Dans un communiqué, le porte-parole du ministère des affaires étrangères nord-coréen a dénoncé "un acte qui tient du gangstérisme". Il a rappelé que les Etats-Unis ont placé sous enquête "les comptes ouverts par la RPDC dans une dizaine de pays dans le sud-est asiatique ainsi qu’en Mongolie et en Russie".

Ce durcissement américain se fait jour au moment ou des mouvements suspects aux alentours de ce qui pourrait être un site nucléaire souterrain donnent à penser que Pyongyang préparerait un essai atomique. Les services de renseignement sud-coréens et japonais ont renforcé leur surveillance des mouvements sismiques dans la péninsule afin de détecter une éventuelle explosion nucléaire - sans être à même d’évaluer si celle-ci est imminente ou non.

Dans un éditorial, le journal de la communauté nord-coréenne au Japon, Chosun Shinbo, n’écarte pas "l’éventualité d’un essai nucléaire destiné à renforcer les capacités d’autodéfense de la RPDC si les Etats-Unis accentuent leurs représailles".

Selon le chef des services de renseignement sud-coréens, Kim Seung-kyu, la Corée du Nord "peut procéder à tout moment à un essai nucléaire.
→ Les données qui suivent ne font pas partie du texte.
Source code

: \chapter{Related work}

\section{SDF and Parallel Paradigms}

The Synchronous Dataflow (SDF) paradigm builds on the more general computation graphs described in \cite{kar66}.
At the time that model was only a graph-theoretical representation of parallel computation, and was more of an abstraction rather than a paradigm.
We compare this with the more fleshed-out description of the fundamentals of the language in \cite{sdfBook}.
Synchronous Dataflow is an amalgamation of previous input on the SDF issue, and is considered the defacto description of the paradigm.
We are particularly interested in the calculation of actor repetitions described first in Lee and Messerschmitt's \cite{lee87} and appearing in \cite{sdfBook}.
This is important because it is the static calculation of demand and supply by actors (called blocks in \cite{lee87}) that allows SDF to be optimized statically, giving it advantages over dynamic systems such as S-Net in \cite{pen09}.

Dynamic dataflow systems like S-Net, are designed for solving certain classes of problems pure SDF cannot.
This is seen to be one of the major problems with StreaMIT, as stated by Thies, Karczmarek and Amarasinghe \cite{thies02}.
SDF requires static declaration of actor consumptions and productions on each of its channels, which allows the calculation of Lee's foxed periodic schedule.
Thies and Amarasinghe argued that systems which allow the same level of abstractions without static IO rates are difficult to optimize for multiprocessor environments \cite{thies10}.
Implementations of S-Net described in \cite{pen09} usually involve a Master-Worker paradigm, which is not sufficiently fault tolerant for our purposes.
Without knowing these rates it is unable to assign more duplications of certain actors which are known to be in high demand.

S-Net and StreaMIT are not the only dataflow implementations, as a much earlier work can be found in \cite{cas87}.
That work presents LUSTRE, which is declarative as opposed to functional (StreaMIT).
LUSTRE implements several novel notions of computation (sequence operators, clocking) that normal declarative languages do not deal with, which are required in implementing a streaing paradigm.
Tout dépend de la décision de son dirigeant Kim Jong-il".

MISE À L’INDEX

En février 2005, la RPDC disait être détentrice de l’arme nucléaire, mais elle n’a jamais procédé à un essai. Selon le ministre de la défense sud-coréen, Yoon Kwang-ung, Pyongyang se serait doté d’"une ou deux bombes nucléaires". La RPDC disposerait d’assez de plutonium pour en fabriquer une demi-douzaine, estime Washington.

En coordination avec Pékin, Séoul a averti Pyongyang des conséquences qu’entraînerait un essai nucléaire après ceux, début juillet, de missiles de moyenne et longue portée. Des tirs condamnés par le Conseil de sécurité des Nations unies. Un essai nucléaire nord-coréen "ébranlerait les fondements du système de non-prolifération" et "isolerait davantage la RPDC", estime le ministre sud-coréen des affaires étrangères, Ban Ki-moon.

Tout en mettant en garde la Corée du Nord, la Chine et la Corée du Sud soulignent les risques d’acculer un régime étranglé par les sanctions prises à son égard par les Etats-Unis et ses alliés. La RPDC a déclaré qu’elle ne reviendrait pas à la table de négociations à six (Chine, deux Corées, Etats-Unis, Japon et Russie) sur ses ambitions nucléaires, tant que Washington n’aura pas levé les sanctions. En septembre 2005, les pourparlers avaient débouché sur un accord de principe mais, quelques jours plus tard, Washington accusait la BDA de blanchiment.

Outre le gel des avoirs nord-coréens dans cet établissement, sa mise à l’index a dissuadé d’autres banques de poursuivre leurs transactions avec la Corée du Nord. Le Trésor américain fait, en outre, pression sur la Chine et le Vietnam pour que leurs banques coupent les liens avec Pyongyang. Ce qu’auraient fait la Banque de Chine à Macao et des établissements bancaires vietnamiens.

Seuls des banques russes et des établissements de seconde importance continuent leurs opérations avec la RPDC. "Plus que financière, la levée des sanctions est une question politique", rappelle Pyongyang.